Records to use: Begin

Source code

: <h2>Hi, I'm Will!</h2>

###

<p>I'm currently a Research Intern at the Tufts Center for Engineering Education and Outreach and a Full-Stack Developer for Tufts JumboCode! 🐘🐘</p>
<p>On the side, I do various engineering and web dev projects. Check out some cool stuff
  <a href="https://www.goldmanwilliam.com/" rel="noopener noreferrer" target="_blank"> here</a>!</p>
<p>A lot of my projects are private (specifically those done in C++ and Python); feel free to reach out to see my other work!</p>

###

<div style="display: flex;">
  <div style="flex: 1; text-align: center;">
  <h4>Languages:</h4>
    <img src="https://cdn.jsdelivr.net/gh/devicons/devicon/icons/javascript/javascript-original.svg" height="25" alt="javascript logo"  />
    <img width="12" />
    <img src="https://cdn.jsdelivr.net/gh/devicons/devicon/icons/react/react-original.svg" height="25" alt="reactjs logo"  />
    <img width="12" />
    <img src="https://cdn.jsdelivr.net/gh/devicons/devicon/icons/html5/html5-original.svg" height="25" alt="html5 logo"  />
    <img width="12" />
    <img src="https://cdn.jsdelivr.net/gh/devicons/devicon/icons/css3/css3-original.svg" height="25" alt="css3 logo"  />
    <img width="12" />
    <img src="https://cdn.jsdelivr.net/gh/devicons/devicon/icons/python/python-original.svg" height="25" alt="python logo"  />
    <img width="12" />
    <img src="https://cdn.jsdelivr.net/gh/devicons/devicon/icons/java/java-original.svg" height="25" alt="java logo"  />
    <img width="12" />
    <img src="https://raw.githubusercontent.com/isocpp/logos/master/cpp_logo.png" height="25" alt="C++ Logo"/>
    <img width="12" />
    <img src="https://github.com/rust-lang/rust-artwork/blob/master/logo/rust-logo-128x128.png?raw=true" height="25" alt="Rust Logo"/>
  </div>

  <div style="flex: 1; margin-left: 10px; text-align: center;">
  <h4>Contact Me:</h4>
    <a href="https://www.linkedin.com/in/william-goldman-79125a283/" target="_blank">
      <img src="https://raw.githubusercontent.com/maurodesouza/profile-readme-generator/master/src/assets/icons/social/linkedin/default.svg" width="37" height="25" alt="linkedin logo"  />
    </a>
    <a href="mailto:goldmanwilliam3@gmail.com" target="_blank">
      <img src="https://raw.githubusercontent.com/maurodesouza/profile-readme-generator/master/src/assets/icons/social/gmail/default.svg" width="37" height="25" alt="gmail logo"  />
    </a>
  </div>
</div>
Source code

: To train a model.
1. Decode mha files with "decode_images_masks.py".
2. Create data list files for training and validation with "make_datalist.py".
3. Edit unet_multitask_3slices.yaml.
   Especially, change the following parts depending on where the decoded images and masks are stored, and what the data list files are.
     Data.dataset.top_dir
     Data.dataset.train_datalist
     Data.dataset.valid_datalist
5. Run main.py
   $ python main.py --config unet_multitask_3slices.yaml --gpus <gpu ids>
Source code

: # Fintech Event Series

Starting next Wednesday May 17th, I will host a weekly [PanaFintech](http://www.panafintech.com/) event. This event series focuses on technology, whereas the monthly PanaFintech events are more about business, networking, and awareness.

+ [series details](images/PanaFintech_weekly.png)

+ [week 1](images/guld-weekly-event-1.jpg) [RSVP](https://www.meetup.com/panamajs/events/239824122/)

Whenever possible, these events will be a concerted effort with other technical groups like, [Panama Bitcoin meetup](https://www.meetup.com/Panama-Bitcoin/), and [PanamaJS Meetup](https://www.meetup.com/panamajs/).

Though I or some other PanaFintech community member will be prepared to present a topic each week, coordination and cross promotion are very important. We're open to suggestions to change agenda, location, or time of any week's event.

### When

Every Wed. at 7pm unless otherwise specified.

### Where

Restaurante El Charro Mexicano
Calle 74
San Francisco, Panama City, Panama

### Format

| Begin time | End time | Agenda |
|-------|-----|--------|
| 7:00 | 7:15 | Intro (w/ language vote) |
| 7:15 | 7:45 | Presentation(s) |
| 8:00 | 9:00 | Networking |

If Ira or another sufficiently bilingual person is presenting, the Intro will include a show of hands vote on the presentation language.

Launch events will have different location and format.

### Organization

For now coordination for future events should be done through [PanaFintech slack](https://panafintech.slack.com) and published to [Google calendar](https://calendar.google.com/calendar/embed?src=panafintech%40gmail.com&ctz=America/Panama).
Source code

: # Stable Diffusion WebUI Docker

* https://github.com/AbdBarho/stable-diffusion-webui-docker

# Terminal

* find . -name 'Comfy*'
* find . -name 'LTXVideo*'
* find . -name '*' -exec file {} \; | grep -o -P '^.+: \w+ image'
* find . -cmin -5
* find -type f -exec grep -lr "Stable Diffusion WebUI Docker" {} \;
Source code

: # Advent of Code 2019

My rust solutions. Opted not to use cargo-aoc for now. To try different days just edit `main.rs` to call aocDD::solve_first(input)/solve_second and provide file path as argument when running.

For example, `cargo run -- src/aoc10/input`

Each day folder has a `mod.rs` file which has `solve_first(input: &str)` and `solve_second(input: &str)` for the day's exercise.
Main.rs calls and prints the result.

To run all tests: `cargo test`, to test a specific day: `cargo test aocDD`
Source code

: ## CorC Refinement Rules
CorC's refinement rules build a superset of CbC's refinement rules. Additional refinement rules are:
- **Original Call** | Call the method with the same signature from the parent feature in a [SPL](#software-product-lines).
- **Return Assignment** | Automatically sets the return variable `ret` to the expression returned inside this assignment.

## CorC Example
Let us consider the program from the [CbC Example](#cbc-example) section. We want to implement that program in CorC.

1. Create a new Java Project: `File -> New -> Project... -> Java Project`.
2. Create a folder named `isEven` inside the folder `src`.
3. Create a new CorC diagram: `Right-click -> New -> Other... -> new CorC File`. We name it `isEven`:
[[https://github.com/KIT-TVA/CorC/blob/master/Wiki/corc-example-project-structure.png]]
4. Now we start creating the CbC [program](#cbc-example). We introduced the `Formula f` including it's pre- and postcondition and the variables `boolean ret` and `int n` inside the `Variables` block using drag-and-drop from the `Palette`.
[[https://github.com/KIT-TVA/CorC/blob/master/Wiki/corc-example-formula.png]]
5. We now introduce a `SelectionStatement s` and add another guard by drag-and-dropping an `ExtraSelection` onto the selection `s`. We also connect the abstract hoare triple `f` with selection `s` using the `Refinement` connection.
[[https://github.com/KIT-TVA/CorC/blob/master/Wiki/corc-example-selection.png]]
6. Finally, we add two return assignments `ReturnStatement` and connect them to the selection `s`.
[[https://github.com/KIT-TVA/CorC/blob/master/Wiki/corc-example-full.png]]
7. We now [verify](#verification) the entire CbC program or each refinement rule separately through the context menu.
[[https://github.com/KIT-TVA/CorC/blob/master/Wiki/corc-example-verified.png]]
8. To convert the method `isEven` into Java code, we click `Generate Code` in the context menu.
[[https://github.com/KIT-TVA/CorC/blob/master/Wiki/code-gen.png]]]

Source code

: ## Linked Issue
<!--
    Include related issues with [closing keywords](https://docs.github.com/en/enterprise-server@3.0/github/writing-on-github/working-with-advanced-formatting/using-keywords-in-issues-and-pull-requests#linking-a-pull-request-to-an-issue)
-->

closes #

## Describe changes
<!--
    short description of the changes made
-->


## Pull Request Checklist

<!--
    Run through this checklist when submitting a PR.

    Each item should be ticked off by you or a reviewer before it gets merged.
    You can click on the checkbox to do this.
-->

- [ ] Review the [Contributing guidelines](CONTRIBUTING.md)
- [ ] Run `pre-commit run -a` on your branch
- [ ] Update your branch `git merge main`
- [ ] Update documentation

Records to use: End

Tell how many lines in the records above contain "your", giving the number and no other words.

2